Gleich am ersten Tag wurden alle unsere Namen aufgerufen und zu gleicher Zeit die „L’gota“ bekanntgegeben. Die erste L’gota (Befreiung) konnte nur jemand bekommen, wenn er der einzige Sohn war. Die zweite bekam jemand, wenn er der älteste Sohn war und seine Geschwister noch arbeitsunfähig waren. Die dritte erhielt jemand, dessen Bruder schon im Militärdienst stand. Alle übrig gebliebenen waren „Nastojaschij“ (Wirkliche).
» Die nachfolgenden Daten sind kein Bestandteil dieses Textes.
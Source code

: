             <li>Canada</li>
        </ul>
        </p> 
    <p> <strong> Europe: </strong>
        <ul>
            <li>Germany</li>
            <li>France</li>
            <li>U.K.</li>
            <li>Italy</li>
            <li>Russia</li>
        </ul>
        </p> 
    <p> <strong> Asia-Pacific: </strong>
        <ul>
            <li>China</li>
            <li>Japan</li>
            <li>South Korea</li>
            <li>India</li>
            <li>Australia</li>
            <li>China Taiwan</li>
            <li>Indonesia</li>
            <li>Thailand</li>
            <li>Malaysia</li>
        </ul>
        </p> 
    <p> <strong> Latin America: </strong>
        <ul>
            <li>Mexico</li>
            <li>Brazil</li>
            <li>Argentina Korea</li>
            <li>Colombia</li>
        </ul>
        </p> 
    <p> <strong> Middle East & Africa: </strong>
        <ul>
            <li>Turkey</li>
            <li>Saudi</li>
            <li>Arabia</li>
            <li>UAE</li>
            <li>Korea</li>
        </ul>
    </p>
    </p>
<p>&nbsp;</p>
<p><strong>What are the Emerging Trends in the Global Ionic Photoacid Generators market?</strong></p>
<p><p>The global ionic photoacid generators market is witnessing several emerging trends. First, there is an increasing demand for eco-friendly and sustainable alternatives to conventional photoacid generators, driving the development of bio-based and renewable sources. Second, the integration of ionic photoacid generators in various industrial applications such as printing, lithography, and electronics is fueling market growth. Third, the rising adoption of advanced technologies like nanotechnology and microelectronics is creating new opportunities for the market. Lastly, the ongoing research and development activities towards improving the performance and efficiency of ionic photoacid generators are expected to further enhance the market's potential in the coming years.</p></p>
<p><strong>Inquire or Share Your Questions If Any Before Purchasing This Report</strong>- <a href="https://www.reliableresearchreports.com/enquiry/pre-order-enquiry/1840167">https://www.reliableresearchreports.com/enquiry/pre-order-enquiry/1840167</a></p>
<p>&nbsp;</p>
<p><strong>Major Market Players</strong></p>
War die bestimmte Anzahl der „Wirklichen“ nicht ausreichend, so nahm man entsprechend von der dritten L’gota die Fehlenden dazu. Obwohl ich ausfand, dass ich zu den „Wirklichen“ gehörte, leuchtete mir doch immer wieder ein schimmernder Hoffnungsstrahl durch die finsteren Wolken.

Ein paar Tage später zogen wir die „Lose“. Es ging die Rede, dass der, der das erste oder das letzte Los hat, manchmal auch freikommt. Im ganzen waren es aber 3.500 Lose. Ich zog dann das Los Nummer... 91. Ich hörte die Vorgesetzten sagen: „Molodjetz“ (Braver). Aber auch hierzu konnte ich zu mir sagen: „Was Gott tut, das ist wohlgetan!“ Ich hatte auch meine Einberufung zum Militärdienst ganz in Gottes Hände gelegt.

Am nächsten Nachmittag wurde ich gemessen, gewogen. Auch hier stimmte alles. Nur bei den Ärzten verzog sich alles ein wenig. Beim Ankleiden fragte ich den Unteroffizier, was mit mir eigentlich los sei. Er antwortete mir, dass er auch nicht verstehe, was mit mir eigentlich vorgehe. Solch ein Vorfall war noch nicht da. Die Untersuchenden pflegten immer ihre Entscheidung sofort bekannt zu geben. Aber bei mir waren sie ganz still. Ein anderer, der die ganze Sache mit mir beobachtet hatte, war der Ansicht, dass es bei mir so zuginge, wie bei denen, die sich heimlich loskauften. Das war aber bei mir nicht der Fall. Es konnte nur sein, dass die Herren sich geirrt hatten und mich an Stelle eines anderen losließen. Trotz Bemühungen konnte ich nichts über mein weiteres Geschick erfahren. Ich musste in der Ungewissheit nach Hause fahren.

 Nach 2 Wochen wanderte ich wieder die 90 km lange Sandstraße nach Nowograd-Wolhynsk. Dort angekommen, bekam ich nach 3 Tagen von der Militärbehörde, über Hoffen und Bitten, ein blaues Billett, das gewöhnlich nur ein einziger Sohn erhält. Meine Empfindungen über diese Führung Gottes kann ich nicht beschreiben! Ich zähle auch dieses zu den wunderbaren Führungen Gottes. Wenn der Allmächtige unsere Sache in seiner Hand hat, brauchen wir uns nicht mehr selbst so viel darum kümmern und Sorge tragen. Denn er sorgt für uns!